Problem to solve →
Lines holding the string "sign" in the listing below are to be copied.

Data to process →

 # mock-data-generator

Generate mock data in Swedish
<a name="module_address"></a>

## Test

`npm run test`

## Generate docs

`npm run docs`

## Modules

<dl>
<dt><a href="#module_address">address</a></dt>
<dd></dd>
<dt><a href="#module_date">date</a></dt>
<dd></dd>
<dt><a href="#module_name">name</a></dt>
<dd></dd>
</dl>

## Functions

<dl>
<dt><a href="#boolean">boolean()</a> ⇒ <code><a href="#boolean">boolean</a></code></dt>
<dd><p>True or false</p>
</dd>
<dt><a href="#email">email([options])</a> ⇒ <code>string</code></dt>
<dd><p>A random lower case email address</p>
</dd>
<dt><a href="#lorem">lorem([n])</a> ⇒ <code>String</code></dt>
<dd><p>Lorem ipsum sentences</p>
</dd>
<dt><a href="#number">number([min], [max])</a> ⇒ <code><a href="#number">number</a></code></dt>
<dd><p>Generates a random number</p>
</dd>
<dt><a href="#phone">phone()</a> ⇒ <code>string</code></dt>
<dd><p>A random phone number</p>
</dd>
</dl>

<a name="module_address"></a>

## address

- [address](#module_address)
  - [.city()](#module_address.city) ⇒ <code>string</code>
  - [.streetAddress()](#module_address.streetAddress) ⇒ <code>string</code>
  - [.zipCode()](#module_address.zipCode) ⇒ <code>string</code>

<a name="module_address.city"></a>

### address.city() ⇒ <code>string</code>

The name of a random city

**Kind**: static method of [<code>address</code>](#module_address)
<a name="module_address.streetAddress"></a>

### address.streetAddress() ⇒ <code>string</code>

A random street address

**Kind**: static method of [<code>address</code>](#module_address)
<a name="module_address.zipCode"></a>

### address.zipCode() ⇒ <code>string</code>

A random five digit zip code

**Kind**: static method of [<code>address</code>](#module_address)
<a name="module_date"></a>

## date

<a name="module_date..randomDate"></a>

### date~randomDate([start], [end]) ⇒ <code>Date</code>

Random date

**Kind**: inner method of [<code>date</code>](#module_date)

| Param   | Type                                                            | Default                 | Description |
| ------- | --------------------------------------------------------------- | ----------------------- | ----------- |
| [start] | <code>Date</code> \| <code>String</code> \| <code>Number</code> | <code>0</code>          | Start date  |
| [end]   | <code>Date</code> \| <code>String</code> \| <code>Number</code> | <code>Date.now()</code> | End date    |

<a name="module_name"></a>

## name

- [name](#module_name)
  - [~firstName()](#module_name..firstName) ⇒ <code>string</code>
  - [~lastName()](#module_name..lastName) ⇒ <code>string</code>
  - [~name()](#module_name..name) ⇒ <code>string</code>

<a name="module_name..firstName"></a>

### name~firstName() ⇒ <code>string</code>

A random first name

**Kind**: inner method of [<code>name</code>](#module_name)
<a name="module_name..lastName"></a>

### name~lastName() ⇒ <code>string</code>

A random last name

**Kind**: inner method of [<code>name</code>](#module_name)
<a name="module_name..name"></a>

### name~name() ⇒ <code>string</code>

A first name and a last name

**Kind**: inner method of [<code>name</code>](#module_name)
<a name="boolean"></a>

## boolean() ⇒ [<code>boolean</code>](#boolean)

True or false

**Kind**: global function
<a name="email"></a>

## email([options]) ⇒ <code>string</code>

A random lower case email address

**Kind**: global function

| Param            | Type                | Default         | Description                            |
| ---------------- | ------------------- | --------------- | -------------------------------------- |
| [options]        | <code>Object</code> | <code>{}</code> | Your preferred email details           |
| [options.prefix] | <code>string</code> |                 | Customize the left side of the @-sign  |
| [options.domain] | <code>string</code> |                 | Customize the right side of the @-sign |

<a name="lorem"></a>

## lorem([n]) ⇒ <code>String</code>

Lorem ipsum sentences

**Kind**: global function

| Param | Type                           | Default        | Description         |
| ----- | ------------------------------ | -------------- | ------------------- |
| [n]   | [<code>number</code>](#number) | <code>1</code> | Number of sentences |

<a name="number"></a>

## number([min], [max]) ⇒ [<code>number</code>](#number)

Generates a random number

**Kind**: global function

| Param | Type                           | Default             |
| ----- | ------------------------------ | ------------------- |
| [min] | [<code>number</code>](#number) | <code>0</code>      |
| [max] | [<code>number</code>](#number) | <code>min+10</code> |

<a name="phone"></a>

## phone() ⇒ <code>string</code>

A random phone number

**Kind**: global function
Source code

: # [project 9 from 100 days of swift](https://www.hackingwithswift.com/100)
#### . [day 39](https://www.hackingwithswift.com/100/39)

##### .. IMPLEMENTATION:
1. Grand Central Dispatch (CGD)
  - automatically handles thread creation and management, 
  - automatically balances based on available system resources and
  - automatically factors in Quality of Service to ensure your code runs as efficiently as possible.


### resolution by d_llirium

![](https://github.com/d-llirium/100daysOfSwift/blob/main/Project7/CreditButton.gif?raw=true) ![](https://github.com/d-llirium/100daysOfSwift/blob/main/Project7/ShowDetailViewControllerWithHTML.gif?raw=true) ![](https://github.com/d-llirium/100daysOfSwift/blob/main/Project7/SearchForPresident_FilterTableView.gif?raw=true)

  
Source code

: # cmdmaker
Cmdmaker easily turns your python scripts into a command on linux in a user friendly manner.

Solved problem →
| [options.prefix] | <code>string</code> |                 | Customize the left side of the @-sign  |
| [options.domain] | <code>string</code> |                 | Customize the right side of the @-sign |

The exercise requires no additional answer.